As an example, we considered the dynamics of axotomy-induced apoptosis or necrosis of glial cells after isolation of CSR. In the non-axotomized (intact) preparation, apoptosis of few glial cells occured at 4–8 h after isolation and remained further at the low and constant level (Fig. 10). It was possibly a result of occasional damage to some glial cells during isolation. In the axotomized CSR, glial apoptosis was higher and permanently increased after isolation. It was possibly the direct result of AT-induced injury of some glial cells and/or indirect result of the neuron damage. One can suggest that in the first case, the damage of some glial cells, which envelop the cut axon end, led to massive penetration of Ca2+, which can induce both necrosis and apoptosis (Trump and Berezesky 1996; Uzdensky et al. 2007). The indirect way may be related to Ca2+ influx through the transected axon end (LoPachin and Lehning 1997), complex biochemical response of the damaged neuron (Rishal and Fainzilber 2014), and neuron-to-glia signaling (Goldberg and Barres 2000). These processes were directed to axon repair and regeneration, but in the isolated CSR preparation, the recovery was not reached and cells died.
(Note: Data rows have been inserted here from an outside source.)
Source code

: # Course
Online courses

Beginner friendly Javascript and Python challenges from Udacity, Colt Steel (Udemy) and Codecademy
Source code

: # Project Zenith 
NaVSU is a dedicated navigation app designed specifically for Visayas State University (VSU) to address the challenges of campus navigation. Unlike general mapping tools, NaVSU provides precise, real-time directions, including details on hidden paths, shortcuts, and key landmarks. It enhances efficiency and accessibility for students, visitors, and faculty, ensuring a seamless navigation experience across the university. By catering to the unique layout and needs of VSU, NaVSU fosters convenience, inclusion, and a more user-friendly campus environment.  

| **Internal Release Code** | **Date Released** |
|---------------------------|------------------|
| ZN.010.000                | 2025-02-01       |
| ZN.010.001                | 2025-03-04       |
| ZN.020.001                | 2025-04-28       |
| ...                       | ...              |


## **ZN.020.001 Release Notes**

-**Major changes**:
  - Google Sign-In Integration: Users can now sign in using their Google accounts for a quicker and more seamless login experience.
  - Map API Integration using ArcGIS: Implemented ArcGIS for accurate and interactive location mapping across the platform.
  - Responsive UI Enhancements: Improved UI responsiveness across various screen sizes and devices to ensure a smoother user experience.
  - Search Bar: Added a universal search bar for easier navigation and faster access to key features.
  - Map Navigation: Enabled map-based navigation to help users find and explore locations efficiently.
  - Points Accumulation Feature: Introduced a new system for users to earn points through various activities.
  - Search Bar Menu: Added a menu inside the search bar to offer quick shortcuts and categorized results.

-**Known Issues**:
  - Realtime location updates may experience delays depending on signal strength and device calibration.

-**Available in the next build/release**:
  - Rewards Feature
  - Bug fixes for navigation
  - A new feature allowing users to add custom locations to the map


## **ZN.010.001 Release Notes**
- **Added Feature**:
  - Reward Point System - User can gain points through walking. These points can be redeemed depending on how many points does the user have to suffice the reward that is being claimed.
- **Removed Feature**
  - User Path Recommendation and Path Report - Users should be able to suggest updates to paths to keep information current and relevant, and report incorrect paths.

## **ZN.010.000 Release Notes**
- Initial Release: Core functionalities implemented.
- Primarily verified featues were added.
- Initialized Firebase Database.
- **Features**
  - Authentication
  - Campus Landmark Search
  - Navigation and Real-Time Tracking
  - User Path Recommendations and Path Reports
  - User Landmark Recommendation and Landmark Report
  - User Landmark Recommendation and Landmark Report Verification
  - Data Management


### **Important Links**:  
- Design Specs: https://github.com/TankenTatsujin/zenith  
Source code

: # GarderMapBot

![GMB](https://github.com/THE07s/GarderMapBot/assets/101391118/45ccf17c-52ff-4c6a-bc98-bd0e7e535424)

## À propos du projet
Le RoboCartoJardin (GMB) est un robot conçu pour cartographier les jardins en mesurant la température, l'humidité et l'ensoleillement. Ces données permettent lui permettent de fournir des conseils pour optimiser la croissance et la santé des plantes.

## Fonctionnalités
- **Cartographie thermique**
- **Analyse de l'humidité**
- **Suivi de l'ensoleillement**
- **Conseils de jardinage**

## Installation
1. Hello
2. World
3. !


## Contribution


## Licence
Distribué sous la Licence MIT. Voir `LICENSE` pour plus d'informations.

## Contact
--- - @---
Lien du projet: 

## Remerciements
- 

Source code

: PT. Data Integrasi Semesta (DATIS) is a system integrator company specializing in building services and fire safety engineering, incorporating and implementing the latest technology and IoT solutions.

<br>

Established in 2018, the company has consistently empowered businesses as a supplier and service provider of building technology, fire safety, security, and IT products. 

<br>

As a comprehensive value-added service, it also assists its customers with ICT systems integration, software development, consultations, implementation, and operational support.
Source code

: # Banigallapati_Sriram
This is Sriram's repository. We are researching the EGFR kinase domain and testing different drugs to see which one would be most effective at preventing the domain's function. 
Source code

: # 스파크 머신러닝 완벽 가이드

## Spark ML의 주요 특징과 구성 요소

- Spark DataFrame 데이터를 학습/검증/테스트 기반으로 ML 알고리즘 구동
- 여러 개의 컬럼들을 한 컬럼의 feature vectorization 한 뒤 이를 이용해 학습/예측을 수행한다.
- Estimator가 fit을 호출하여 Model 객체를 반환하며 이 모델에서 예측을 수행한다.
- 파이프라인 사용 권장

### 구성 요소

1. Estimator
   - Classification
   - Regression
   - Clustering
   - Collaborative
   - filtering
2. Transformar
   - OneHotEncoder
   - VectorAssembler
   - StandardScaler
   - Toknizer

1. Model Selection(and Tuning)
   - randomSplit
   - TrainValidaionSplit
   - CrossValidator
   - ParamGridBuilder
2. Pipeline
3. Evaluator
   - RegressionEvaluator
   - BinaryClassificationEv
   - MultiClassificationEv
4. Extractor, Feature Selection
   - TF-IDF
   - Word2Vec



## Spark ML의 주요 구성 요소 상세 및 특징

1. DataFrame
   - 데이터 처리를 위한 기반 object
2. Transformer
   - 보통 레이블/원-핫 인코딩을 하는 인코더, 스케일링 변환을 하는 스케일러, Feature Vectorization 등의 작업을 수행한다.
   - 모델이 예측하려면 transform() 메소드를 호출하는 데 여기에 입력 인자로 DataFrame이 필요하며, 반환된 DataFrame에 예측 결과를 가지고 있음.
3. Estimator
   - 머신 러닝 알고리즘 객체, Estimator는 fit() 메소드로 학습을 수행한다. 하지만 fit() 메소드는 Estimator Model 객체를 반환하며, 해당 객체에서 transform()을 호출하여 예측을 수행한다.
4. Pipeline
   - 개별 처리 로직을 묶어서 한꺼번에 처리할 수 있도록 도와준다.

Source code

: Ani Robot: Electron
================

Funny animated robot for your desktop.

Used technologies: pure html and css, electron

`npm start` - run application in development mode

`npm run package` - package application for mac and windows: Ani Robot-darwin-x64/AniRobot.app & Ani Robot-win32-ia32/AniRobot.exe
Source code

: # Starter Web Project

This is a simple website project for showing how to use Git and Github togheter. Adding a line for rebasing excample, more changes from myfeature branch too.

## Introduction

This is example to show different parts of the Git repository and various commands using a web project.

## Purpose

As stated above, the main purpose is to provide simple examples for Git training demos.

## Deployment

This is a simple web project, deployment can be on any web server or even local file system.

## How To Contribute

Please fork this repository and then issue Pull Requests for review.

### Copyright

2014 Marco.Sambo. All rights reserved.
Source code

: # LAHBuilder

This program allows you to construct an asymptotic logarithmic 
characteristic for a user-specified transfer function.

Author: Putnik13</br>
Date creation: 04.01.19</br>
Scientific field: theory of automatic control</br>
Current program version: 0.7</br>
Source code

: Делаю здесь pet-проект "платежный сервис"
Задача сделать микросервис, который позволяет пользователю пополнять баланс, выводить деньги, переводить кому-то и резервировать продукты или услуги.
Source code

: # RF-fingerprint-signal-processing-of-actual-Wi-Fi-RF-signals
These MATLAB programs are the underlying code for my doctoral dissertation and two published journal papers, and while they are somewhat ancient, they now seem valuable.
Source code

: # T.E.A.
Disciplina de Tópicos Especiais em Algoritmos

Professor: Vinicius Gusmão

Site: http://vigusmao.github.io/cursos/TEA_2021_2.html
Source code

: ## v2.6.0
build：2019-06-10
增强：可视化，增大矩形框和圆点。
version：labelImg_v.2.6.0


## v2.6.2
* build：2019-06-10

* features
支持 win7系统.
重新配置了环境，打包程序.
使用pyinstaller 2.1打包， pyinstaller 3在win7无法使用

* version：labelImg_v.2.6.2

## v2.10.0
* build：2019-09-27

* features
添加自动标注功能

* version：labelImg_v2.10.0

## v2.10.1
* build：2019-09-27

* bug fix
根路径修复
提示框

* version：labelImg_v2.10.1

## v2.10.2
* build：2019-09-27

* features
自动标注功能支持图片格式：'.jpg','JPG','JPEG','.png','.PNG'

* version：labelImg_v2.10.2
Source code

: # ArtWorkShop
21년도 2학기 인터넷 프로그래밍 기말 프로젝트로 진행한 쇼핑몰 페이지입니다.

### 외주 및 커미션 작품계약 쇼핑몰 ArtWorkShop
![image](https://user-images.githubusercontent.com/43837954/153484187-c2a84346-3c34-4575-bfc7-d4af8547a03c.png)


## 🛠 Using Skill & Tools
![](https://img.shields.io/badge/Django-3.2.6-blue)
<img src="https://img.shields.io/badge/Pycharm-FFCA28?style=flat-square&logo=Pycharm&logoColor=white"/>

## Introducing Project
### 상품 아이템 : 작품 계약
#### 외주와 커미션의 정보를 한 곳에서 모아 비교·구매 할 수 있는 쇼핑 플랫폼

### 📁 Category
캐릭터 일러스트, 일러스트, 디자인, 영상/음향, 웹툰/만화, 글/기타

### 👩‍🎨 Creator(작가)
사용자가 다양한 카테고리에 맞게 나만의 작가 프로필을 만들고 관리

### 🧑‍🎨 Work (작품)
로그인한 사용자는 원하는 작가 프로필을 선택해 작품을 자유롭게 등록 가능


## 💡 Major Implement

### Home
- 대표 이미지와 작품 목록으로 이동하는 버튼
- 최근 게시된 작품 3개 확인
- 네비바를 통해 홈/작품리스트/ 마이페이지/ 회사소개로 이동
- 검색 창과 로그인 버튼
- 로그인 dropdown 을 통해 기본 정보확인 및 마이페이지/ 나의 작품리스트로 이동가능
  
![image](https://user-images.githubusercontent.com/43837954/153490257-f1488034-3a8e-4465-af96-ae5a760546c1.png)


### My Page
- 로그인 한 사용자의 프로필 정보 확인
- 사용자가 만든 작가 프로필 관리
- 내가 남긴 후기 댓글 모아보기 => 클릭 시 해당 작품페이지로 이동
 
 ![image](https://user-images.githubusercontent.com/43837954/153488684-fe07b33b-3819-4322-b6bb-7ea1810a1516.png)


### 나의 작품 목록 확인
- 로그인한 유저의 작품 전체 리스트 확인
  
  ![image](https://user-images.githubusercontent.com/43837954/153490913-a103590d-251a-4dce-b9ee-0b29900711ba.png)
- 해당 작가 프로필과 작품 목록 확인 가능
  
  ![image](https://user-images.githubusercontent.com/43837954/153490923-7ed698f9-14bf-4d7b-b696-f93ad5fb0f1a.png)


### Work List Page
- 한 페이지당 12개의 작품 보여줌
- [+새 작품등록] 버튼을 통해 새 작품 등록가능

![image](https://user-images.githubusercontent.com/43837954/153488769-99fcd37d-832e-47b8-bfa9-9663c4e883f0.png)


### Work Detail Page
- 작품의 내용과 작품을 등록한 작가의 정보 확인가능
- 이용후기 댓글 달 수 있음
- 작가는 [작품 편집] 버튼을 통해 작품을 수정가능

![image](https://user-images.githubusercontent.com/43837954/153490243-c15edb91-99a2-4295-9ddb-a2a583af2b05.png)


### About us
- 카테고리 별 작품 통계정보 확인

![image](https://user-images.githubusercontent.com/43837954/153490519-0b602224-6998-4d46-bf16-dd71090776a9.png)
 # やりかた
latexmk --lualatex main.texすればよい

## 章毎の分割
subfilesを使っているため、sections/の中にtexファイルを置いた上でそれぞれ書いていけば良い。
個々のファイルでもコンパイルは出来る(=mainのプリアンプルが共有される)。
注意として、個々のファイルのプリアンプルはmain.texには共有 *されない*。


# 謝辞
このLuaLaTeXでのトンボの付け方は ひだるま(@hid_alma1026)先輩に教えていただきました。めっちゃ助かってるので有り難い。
Necrosis of glial cells in both preparations occurred after 15-h incubation, later than apoptosis. Apoptosis is known to require the energy supply. When the ATP level is low, cells die from necrosis (Nicotera et al. 1998). One can suggest that prolonged incubation of the isolated stretch receptor in the limited saline volume (4 ml) exhausted energetic substrates in glial cells and depleted ATP that led to necrosis. This process occurred faster in glial cells surrounding the axotomized neurons, which consumed a lot of ATP for sealing of the transected axon end and maintaining the axon integrity, than in glial cells around the non-axotomized neurons. In contrast, apoptosis of some cells occurred earlier, when the ATP level was still sufficient.

Only few works in the literature were devoted to characterization of the time course of the death of satellite cells after peripheral axotomy. In adult rat, this process took weeks and months (McKay Hart et al. 2002). The nature of neuroglial and interglial signals involved in neuron degeneration and death of glial cells is to be cleared.

The present technique of CSR isolation that preserves the link between axons of the sensory neurons and the VNC ganglion provides a simple but informative neuroglial preparation that may be used as a model object in studies of axotomy-induced degeneration and protection of peripheral neurons, the role of glia in the neuron damage, the mechanism of neuroglial interactions, the occurring signal transduction processes, and the effects of diverse physical and chemical factors on neuronal and glial cells.